**THE DATA**
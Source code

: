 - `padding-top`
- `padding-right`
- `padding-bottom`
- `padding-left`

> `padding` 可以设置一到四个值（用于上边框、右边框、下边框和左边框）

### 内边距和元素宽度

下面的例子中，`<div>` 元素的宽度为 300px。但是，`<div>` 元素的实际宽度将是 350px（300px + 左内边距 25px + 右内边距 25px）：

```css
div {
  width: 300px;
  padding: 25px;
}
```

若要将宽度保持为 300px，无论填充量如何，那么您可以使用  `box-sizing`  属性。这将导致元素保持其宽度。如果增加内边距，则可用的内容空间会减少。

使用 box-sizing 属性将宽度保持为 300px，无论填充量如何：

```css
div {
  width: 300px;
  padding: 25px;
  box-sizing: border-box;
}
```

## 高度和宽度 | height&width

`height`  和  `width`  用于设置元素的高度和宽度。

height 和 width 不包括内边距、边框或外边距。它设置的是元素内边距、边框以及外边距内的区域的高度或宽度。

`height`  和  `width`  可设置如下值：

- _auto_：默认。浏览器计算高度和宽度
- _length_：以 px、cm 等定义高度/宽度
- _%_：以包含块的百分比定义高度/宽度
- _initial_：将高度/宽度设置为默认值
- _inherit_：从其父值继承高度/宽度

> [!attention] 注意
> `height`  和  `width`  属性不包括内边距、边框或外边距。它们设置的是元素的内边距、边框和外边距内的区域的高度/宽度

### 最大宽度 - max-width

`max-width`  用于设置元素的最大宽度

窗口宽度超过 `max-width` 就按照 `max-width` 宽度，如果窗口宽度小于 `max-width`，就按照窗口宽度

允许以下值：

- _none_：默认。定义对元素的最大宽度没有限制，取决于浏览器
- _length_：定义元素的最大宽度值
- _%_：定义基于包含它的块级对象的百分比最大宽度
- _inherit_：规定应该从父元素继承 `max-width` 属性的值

**BRIEF**
Across the data above, how many lines carry the word "sizing"? Only the number is needed.

**OUTPUT OF THE EXERCISE**
3